Only one stretch of the data is wanted: the line containing "alternative r&b, art", the line containing "### Compositional ambient", and every line between them, copied exactly.

▼

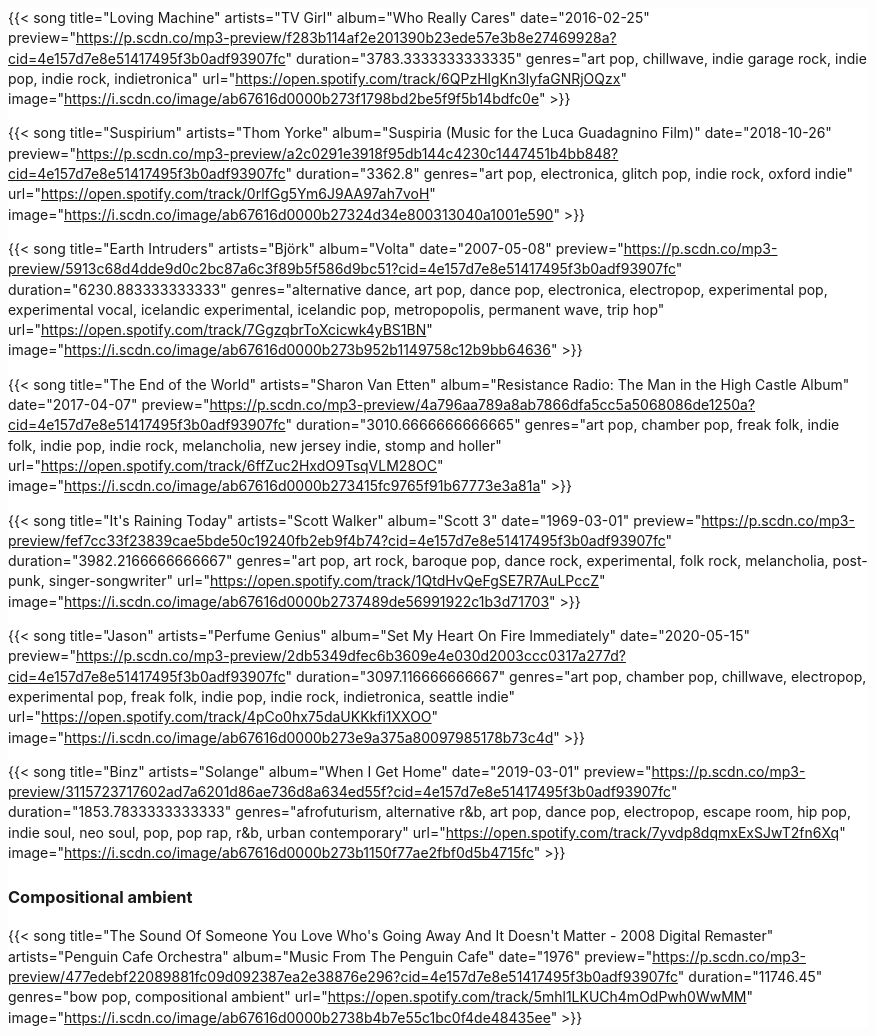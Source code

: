 {{< song title="Loving Machine" artists="TV Girl" album="Who Really Cares" date="2016-02-25" preview="https://p.scdn.co/mp3-preview/f283b114af2e201390b23ede57e3b8e27469928a?cid=4e157d7e8e51417495f3b0adf93907fc" duration="3783.3333333333335" genres="art pop, chillwave, indie garage rock, indie pop, indie rock, indietronica" url="https://open.spotify.com/track/6QPzHlgKn3lyfaGNRjOQzx" image="https://i.scdn.co/image/ab67616d0000b273f1798bd2be5f9f5b14bdfc0e" >}}

{{< song title="Suspirium" artists="Thom Yorke" album="Suspiria (Music for the Luca Guadagnino Film)" date="2018-10-26" preview="https://p.scdn.co/mp3-preview/a2c0291e3918f95db144c4230c1447451b4bb848?cid=4e157d7e8e51417495f3b0adf93907fc" duration="3362.8" genres="art pop, electronica, glitch pop, indie rock, oxford indie" url="https://open.spotify.com/track/0rlfGg5Ym6J9AA97ah7voH" image="https://i.scdn.co/image/ab67616d0000b27324d34e800313040a1001e590" >}}

{{< song title="Earth Intruders" artists="Björk" album="Volta" date="2007-05-08" preview="https://p.scdn.co/mp3-preview/5913c68d4dde9d0c2bc87a6c3f89b5f586d9bc51?cid=4e157d7e8e51417495f3b0adf93907fc" duration="6230.883333333333" genres="alternative dance, art pop, dance pop, electronica, electropop, experimental pop, experimental vocal, icelandic experimental, icelandic pop, metropopolis, permanent wave, trip hop" url="https://open.spotify.com/track/7GgzqbrToXcicwk4yBS1BN" image="https://i.scdn.co/image/ab67616d0000b273b952b1149758c12b9bb64636" >}}

{{< song title="The End of the World" artists="Sharon Van Etten" album="Resistance Radio: The Man in the High Castle Album" date="2017-04-07" preview="https://p.scdn.co/mp3-preview/4a796aa789a8ab7866dfa5cc5a5068086de1250a?cid=4e157d7e8e51417495f3b0adf93907fc" duration="3010.6666666666665" genres="art pop, chamber pop, freak folk, indie folk, indie pop, indie rock, melancholia, new jersey indie, stomp and holler" url="https://open.spotify.com/track/6ffZuc2HxdO9TsqVLM28OC" image="https://i.scdn.co/image/ab67616d0000b273415fc9765f91b67773e3a81a" >}}

{{< song title="It's Raining Today" artists="Scott Walker" album="Scott 3" date="1969-03-01" preview="https://p.scdn.co/mp3-preview/fef7cc33f23839cae5bde50c19240fb2eb9f4b74?cid=4e157d7e8e51417495f3b0adf93907fc" duration="3982.2166666666667" genres="art pop, art rock, baroque pop, dance rock, experimental, folk rock, melancholia, post-punk, singer-songwriter" url="https://open.spotify.com/track/1QtdHvQeFgSE7R7AuLPccZ" image="https://i.scdn.co/image/ab67616d0000b2737489de56991922c1b3d71703" >}}

{{< song title="Jason" artists="Perfume Genius" album="Set My Heart On Fire Immediately" date="2020-05-15" preview="https://p.scdn.co/mp3-preview/2db5349dfec6b3609e4e030d2003ccc0317a277d?cid=4e157d7e8e51417495f3b0adf93907fc" duration="3097.116666666667" genres="art pop, chamber pop, chillwave, electropop, experimental pop, freak folk, indie pop, indie rock, indietronica, seattle indie" url="https://open.spotify.com/track/4pCo0hx75daUKKkfi1XXOO" image="https://i.scdn.co/image/ab67616d0000b273e9a375a80097985178b73c4d" >}}

{{< song title="Binz" artists="Solange" album="When I Get Home" date="2019-03-01" preview="https://p.scdn.co/mp3-preview/3115723717602ad7a6201d86ae736d8a634ed55f?cid=4e157d7e8e51417495f3b0adf93907fc" duration="1853.7833333333333" genres="afrofuturism, alternative r&b, art pop, dance pop, electropop, escape room, hip pop, indie soul, neo soul, pop, pop rap, r&b, urban contemporary" url="https://open.spotify.com/track/7yvdp8dqmxExSJwT2fn6Xq" image="https://i.scdn.co/image/ab67616d0000b273b1150f77ae2fbf0d5b4715fc" >}}


### Compositional ambient

{{< song title="The Sound Of Someone You Love Who's Going Away And It Doesn't Matter - 2008 Digital Remaster" artists="Penguin Cafe Orchestra" album="Music From The Penguin Cafe" date="1976" preview="https://p.scdn.co/mp3-preview/477edebf22089881fc09d092387ea2e38876e296?cid=4e157d7e8e51417495f3b0adf93907fc" duration="11746.45" genres="bow pop, compositional ambient" url="https://open.spotify.com/track/5mhl1LKUCh4mOdPwh0WwMM" image="https://i.scdn.co/image/ab67616d0000b2738b4b7e55c1bc0f4de48435ee" >}}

▲

## OUTPUT FOR THIS EXERCISE
{{< song title="Binz" artists="Solange" album="When I Get Home" date="2019-03-01" preview="https://p.scdn.co/mp3-preview/3115723717602ad7a6201d86ae736d8a634ed55f?cid=4e157d7e8e51417495f3b0adf93907fc" duration="1853.7833333333333" genres="afrofuturism, alternative r&b, art pop, dance pop, electropop, escape room, hip pop, indie soul, neo soul, pop, pop rap, r&b, urban contemporary" url="https://open.spotify.com/track/7yvdp8dqmxExSJwT2fn6Xq" image="https://i.scdn.co/image/ab67616d0000b273b1150f77ae2fbf0d5b4715fc" >}}


### Compositional ambient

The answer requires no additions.